**Instructions for the task:** Filter these records by the string "propagation", copying each line that holds it.

**Data for processing:**
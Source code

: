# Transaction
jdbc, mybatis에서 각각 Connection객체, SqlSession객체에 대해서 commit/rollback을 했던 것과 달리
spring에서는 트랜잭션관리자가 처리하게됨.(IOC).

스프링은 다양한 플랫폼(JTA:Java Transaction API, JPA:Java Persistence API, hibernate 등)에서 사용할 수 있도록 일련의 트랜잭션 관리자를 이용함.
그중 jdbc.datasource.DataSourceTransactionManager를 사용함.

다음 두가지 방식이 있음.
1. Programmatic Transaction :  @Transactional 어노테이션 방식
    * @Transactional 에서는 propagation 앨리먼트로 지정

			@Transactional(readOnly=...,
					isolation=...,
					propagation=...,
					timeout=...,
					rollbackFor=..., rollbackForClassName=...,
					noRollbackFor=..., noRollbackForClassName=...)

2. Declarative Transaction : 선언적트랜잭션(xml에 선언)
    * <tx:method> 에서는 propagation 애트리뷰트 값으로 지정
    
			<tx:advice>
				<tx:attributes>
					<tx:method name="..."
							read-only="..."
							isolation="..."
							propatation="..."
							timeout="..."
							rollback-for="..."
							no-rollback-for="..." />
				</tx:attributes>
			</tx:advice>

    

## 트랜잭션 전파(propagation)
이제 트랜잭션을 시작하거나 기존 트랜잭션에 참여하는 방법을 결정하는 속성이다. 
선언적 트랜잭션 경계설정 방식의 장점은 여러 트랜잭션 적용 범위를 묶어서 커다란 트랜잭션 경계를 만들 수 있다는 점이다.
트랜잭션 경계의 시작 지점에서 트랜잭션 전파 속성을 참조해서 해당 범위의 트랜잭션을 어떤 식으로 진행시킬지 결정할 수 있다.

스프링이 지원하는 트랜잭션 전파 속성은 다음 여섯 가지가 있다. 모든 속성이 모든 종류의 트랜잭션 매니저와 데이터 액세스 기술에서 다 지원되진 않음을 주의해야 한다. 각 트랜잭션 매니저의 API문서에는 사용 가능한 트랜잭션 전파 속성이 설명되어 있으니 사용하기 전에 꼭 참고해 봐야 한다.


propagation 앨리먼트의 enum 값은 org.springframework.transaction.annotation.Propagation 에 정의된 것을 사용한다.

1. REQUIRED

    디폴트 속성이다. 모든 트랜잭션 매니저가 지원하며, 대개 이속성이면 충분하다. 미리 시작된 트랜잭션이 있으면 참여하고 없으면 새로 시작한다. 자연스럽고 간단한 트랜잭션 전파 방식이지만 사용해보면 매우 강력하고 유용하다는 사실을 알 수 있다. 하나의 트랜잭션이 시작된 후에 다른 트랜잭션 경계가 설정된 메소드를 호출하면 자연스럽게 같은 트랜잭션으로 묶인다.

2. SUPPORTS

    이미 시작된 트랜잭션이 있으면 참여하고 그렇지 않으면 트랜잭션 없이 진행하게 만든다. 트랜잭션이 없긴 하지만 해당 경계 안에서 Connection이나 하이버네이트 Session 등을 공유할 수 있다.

**Task answer:**
    * @Transactional 에서는 propagation 앨리먼트로 지정
					propagation=...,
    * <tx:method> 에서는 propagation 애트리뷰트 값으로 지정
## 트랜잭션 전파(propagation)
propagation 앨리먼트의 enum 값은 org.springframework.transaction.annotation.Propagation 에 정의된 것을 사용한다.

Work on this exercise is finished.